Excerpted records
++++++++

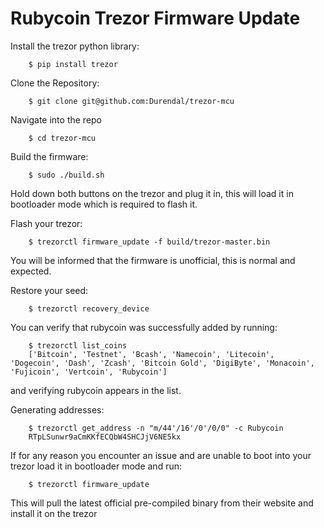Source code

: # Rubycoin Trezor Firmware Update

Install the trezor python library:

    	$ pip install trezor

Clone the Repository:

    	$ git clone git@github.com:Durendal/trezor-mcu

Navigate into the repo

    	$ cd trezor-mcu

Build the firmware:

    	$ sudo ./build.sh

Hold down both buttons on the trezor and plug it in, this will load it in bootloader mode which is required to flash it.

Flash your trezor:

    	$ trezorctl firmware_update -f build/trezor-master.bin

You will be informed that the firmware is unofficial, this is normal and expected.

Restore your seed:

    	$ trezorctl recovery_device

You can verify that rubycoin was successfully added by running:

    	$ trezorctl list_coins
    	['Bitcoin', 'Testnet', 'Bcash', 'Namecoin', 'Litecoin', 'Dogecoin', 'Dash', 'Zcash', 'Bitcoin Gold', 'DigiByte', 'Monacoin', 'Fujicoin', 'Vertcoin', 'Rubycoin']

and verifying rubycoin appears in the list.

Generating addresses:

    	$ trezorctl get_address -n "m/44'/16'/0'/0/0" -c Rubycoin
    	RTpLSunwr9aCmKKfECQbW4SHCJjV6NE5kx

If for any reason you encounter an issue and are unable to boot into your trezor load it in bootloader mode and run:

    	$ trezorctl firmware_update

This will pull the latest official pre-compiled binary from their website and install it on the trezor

++++++++

Problem to solve
Reproduce exactly the stretch of lines that starts at the one containing "trezorctl get_address -n" and ends with the final line of the data, including both ends and nothing more.

Result
    	$ trezorctl get_address -n "m/44'/16'/0'/0/0" -c Rubycoin
    	RTpLSunwr9aCmKKfECQbW4SHCJjV6NE5kx

If for any reason you encounter an issue and are unable to boot into your trezor load it in bootloader mode and run:

    	$ trezorctl firmware_update

This will pull the latest official pre-compiled binary from their website and install it on the trezor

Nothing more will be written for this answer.